The Iranian military's statement said the plane “took the flying posture and altitude of an enemy target” as it came close to a Revolutionary Guard base. It said that “under these circumstances, because of human error,” the plane “came under fire.”
International pressure had been building on Iran to take responsibility. American and allied intelligence assessments have said that Iranian missiles brought down the plane, most likely by accident, amid the heightened tensions between the United States and Iran.
Suspicions that an Iranian missile had brought down the plane began immediately after Wednesday morning’s crash — just hours after Iran fired missiles at two bases in Iraq housing U.S. forces.
Official Iranian news media had cited technical problems as the cause in the hours after the crash. Iran’s Civil Aviation Organization chief, Ali Abedzadeh, doubled down on that assessment Friday, saying nothing could be determined until the data from the black boxes was analyzed, and he characterized statements made by other nations as politically motivated.
But by late Friday, officials were considering acknowledging that Iranian missiles brought down the jet, according to four Iranians familiar with the deliberations. The government was also weighing whether to blame faulty jet equipment.
An Iranian report released Thursday said that the plane, bound for the Ukrainian capital of Kyiv, was in flames before it hit the ground but sent no distress signal.
Video verified by The New York Times and published Thursday appeared to show a missile fired from Iranian territory hitting the plane, Ukraine International Airlines Flight 752. The video showed a small explosion as the plane flew above Parand, a city near the airport — where it stopped transmitting its signal before it crashed. The plane turned back toward the airport before it crashed, other videos verified by The Times showed.

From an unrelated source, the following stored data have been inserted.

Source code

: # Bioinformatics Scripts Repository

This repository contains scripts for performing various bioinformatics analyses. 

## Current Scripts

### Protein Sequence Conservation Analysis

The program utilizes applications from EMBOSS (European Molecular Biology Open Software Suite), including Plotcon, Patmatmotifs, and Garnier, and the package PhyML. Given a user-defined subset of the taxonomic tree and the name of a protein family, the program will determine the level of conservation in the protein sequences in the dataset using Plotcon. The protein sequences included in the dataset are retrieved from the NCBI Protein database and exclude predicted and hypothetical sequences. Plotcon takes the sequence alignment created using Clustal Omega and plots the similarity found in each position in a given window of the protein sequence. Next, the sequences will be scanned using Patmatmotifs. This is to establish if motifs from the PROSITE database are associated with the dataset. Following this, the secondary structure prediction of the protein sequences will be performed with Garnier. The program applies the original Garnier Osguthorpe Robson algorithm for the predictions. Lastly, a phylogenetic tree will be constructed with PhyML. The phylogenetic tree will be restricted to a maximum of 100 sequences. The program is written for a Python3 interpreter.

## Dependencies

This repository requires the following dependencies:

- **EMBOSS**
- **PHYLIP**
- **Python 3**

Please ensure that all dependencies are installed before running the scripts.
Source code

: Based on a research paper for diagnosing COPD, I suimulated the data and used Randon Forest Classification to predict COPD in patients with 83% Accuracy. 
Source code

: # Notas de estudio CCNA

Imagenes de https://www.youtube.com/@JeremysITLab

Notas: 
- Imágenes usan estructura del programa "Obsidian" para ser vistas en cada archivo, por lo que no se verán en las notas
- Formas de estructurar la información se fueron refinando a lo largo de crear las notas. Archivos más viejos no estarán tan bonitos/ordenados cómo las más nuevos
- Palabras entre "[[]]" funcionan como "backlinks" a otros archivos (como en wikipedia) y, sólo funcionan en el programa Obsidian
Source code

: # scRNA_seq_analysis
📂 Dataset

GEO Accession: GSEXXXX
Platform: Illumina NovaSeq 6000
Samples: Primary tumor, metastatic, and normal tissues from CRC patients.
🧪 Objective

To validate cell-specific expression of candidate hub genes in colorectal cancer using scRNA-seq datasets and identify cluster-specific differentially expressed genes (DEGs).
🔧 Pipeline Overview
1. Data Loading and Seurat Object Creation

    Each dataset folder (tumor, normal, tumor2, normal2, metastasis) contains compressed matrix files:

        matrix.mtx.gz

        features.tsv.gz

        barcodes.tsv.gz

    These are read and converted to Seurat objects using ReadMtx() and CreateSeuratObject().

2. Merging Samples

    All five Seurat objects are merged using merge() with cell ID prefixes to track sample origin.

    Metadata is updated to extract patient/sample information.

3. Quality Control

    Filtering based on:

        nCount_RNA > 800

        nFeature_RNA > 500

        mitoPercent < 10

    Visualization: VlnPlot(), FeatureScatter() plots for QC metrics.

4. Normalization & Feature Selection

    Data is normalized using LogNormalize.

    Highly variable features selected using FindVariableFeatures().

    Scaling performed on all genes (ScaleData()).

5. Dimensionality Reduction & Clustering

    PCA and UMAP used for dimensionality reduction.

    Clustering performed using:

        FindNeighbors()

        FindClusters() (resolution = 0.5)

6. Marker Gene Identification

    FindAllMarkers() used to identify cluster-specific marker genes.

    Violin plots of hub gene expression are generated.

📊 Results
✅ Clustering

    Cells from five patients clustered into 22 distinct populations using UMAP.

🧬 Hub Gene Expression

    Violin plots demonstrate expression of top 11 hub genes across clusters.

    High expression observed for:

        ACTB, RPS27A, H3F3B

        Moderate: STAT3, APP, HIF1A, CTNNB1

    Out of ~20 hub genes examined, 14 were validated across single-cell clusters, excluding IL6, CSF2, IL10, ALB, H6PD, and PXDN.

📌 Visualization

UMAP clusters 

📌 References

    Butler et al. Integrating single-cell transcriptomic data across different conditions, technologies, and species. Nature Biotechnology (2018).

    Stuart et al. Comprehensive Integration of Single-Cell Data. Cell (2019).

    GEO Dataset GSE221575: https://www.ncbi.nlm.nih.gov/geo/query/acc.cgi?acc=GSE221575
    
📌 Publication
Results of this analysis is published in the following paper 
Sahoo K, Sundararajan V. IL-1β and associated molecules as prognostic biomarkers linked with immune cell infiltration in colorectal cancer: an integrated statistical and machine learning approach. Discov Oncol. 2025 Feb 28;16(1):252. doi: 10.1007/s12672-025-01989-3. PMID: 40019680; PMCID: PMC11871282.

When Iran began firing missiles early Wednesday in retaliation for the killing of Gen. Qassem Soleimani by the United States in Baghdad, international airlines rerouted flights away from Iran, and the Federal Aviation Administration barred American carriers from the airspace in the region. After the crash, experts raised questions about why Iranian authorities had not stopped flights in and out of Tehran.
In Iran, a debate over how much blame the government bears threatened to destroy the national solidarity that followed the country’s conflict with the United States. Many Iranians said that their anger over the lack of accountability at the highest levels of government had quickly returned.

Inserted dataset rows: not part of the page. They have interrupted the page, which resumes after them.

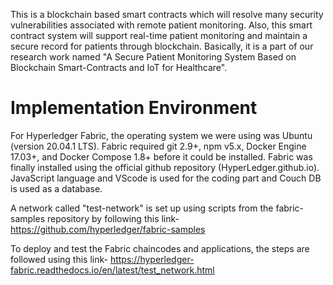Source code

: This is a blockchain based smart contracts which will resolve many security vulnerabilities associated with remote patient monitoring. 
Also, this smart contract system will  support real-time patient monitoring and maintain a secure record for patients through blockchain. 
Basically, it is a part of our research work named "A Secure Patient Monitoring System Based on Blockchain Smart-Contracts and IoT for Healthcare".

# Implementation Environment

For Hyperledger Fabric, the operating system we were using was Ubuntu (version
20.04.1 LTS). Fabric required git 2.9+, npm v5.x, Docker Engine 17.03+, and Docker Compose 1.8+ before it could be installed. Fabric was finally installed using the official
github repository (HyperLedger.github.io). JavaScript language and VScode is used for the coding part and Couch DB is used as a database.

A network called "test-network" is set up using scripts from the fabric-samples repository by following this link- https://github.com/hyperledger/fabric-samples

To deploy and test the Fabric chaincodes and applications, the steps are followed using this link- https://hyperledger-fabric.readthedocs.io/en/latest/test_network.html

On Friday, Secretary of State Mike Pompeo said that the United States and its allies had intelligence showing that the passenger jet had been shot down.
“We do believe that it’s likely that the plane was shot down by an Iranian missile,” Pompeo said at a briefing at the White House announcing new sanctions against Iran. “We’re going to let the investigation play out before we make a final determination. It’s important that we get to the bottom of it.”

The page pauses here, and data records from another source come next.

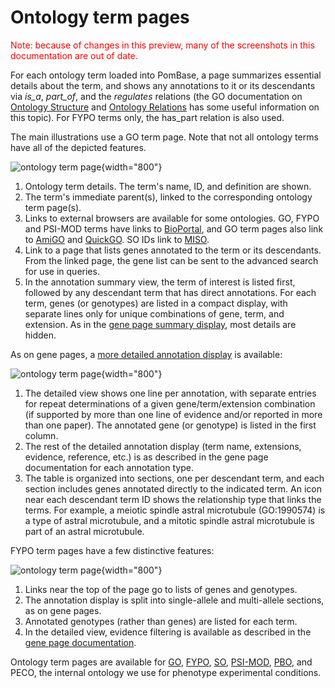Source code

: 
# Ontology term pages

<div style="color: red">
  Note: because of changes in this preview, many of the screenshots in
  this documentation are out of date.
</div>

For each ontology term loaded into PomBase, a page summarizes
essential details about the term, and shows any annotations to it or
its descendants via *is\_a*, *part\_of*, and the *regulates* relations
(the GO documentation on [Ontology
Structure](http://geneontology.org/page/ontology-structure) and
[Ontology Relations](http://geneontology.org/page/ontology-relations)
has some useful information on this topic). For FYPO terms only, the
has_part relation is also used.

The main illustrations use a GO term page. Note that not all ontology
terms have all of the depicted features.

![ontology term page](assets/ontology_term_page_summary.png){width="800"}

1.  Ontology term details. The term's name, ID, and definition are shown.
2.  The term's immediate parent(s), linked to the corresponding
    ontology term page(s).
3.  Links to external browsers are available for some ontologies. GO,
    FYPO and PSI-MOD terms have links to
    [BioPortal](http://bioportal.bioontology.org/), and GO term pages
    also link to [AmiGO](http://amigo.geneontology.org/amigo) and
    [QuickGO](http://www.ebi.ac.uk/QuickGO/). SO IDs link to
    [MISO](http://sequenceontology.org/browser/obob.cgi).
4.  Link to a page that lists genes annotated to the term or its
    descendants. From the linked page, the gene list can be sent to
    the advanced search for use in queries.
5.  In the annotation summary view, the term of interest is listed
    first, followed by any descendant term that has direct
    annotations. For each term, genes (or genotypes) are listed in a
    compact display, with separate lines only for unique combinations
    of gene, term, and extension. As in the [gene page summary
    display](/documentation/index#DocsGenePage), most details are
    hidden.

As on gene pages, a [more detailed annotation
display](documentation/index#DocsGenePage) is available:

![ontology term page](assets/ontology_term_page_detail.png){width="800"}

1.  The detailed view shows one line per annotation, with separate
    entries for repeat determinations of a given gene/term/extension
    combination (if supported by more than one line of evidence and/or
    reported in more than one paper). The annotated gene (or genotype)
    is listed in the first column.
2.  The rest of the detailed annotation display (term name,
    extensions, evidence, reference, etc.) is as described in the gene
    page documentation for each annotation type.
3.  The table is organized into sections, one per descendant term, and
    each section includes genes annotated directly to the indicated
    term. An icon near each descendant term ID shows the relationship
    type that links the terms. For example, a meiotic spindle astral
    microtubule (GO:1990574) is a type of astral microtubule, and a
    mitotic spindle astral microtubule is part of an astral
    microtubule.

FYPO term pages have a few distinctive features:

![ontology term page](assets/ontology_term_page_fypo.png){width="800"}

1.  Links near the top of the page go to lists of genes and genotypes.
2.  The annotation display is split into single-allele and
    multi-allele sections, as on gene pages.
3.  Annotated genotypes (rather than genes) are listed for each term.
4.  In the detailed view, evidence filtering is available as described
    in the [gene page
    documentation](documentation/gene-page-phenotypes).

Ontology term pages are available for [GO](http://geneontology.org/),
[FYPO](/browse-curation/fission-yeast-phenotype-ontology),
[SO](http://sequenceontology.org/),
[PSI-MOD](http://www.psidev.info/MOD),
[PBO](/faqs/what-pbo-option-advanced-search), and PECO, the internal
ontology we use for phenotype experimental conditions.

Pompeo was the first US official to publicly confirm the intelligence assessments.
Prime Minister Justin Trudeau of Canada, citing a preliminary review of the evidence, called for a full investigation “to be convinced beyond all doubt.” The jetliner was carrying 57 Canadians among its 176 passengers and crew.
“We recognize that this may have been done accidentally,” Trudeau said at a news conference in Ottawa. “The evidence suggests very clearly a possible and probable cause for the crash.”
President Volodymyr Zelenskiy of Ukraine made clear on Friday that Western governments had not initially shared the evidence underpinning their assessments that Iran had brought down the Ukrainian jet, though later a spokeswoman said that U.S. officials had handed over more information.
Ukrainian officials also analyzed the plane’s flight pattern Friday and determined it had stayed within the normal corridor for flights out of Tehran’s Imam Khomeini International Airport, Ukraine’s foreign minister, Vadym Prystaiko, said at a news conference.
State television in Iran aired footage that it said showed two black boxes recovered from the crash site. Processing their data could take more than a month, and the investigation could take up to two years, Hassan Rezaeifar, head of the Iranian investigation team, said Friday.